**TASK ITEM:**
Every record should be restated exactly, with no images included.
"""
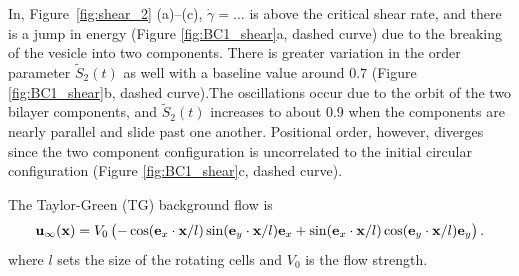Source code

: \documentclass[aps,prl,preprint,groupedaddress]{revtex4-2}
\newcommand{\xx}{\mathbf{x}}
\newcommand{\uu}{\mathbf{u}}
\begin{document}
In, Figure~\ref{fig:shear_2} (a)--(c), 
$\dot\gamma= ...$ is above the critical shear rate,
and there is a jump in energy (Figure \ref{fig:BC1_shear}a, dashed curve)
due to the breaking of the vesicle into two components.  
There is greater variation in the order parameter $\tilde{S}_2(t)$ as well
with a baseline value around $0.7$
(Figure \ref{fig:BC1_shear}b, dashed curve).The oscillations occur due to the
orbit of the two bilayer components, and $\tilde{S}_2(t)$ increases
to about $0.9$ when the components are nearly parallel and slide past one another.
Positional order, however, diverges since the two component configuration
is uncorrelated to the initial circular configuration (Figure \ref{fig:BC1_shear}c, dashed curve).






%

The Taylor-Green (TG) background flow is
\begin{equation}
  \uu_\infty(\xx) = V_0 \left(-\cos({\bf e}_x\cdot\xx/l)\sin({\bf e}_y\cdot\xx/l){\bf e}_x
  +\sin({\bf e}_x\cdot\xx/l)\cos({\bf e}_y\cdot\xx/l){\bf e}_y\right).
\end{equation}
where $l$ sets the size of the rotating cells and $V_0$ is the flow strength. 
%
\end{document}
"""
**RESPONSE TO THE EXERCISE:**
Source code

: \documentclass[aps,prl,preprint,groupedaddress]{revtex4-2}
\newcommand{\xx}{\mathbf{x}}
\newcommand{\uu}{\mathbf{u}}
\begin{document}
In, Figure~\ref{fig:shear_2} (a)--(c), 
$\dot\gamma= ...$ is above the critical shear rate,
and there is a jump in energy (Figure \ref{fig:BC1_shear}a, dashed curve)
due to the breaking of the vesicle into two components.  
There is greater variation in the order parameter $\tilde{S}_2(t)$ as well
with a baseline value around $0.7$
(Figure \ref{fig:BC1_shear}b, dashed curve).The oscillations occur due to the
orbit of the two bilayer components, and $\tilde{S}_2(t)$ increases
to about $0.9$ when the components are nearly parallel and slide past one another.
Positional order, however, diverges since the two component configuration
is uncorrelated to the initial circular configuration (Figure \ref{fig:BC1_shear}c, dashed curve).






%

The Taylor-Green (TG) background flow is
\begin{equation}
  \uu_\infty(\xx) = V_0 \left(-\cos({\bf e}_x\cdot\xx/l)\sin({\bf e}_y\cdot\xx/l){\bf e}_x
  +\sin({\bf e}_x\cdot\xx/l)\cos({\bf e}_y\cdot\xx/l){\bf e}_y\right).
\end{equation}
where $l$ sets the size of the rotating cells and $V_0$ is the flow strength. 
%
\end{document}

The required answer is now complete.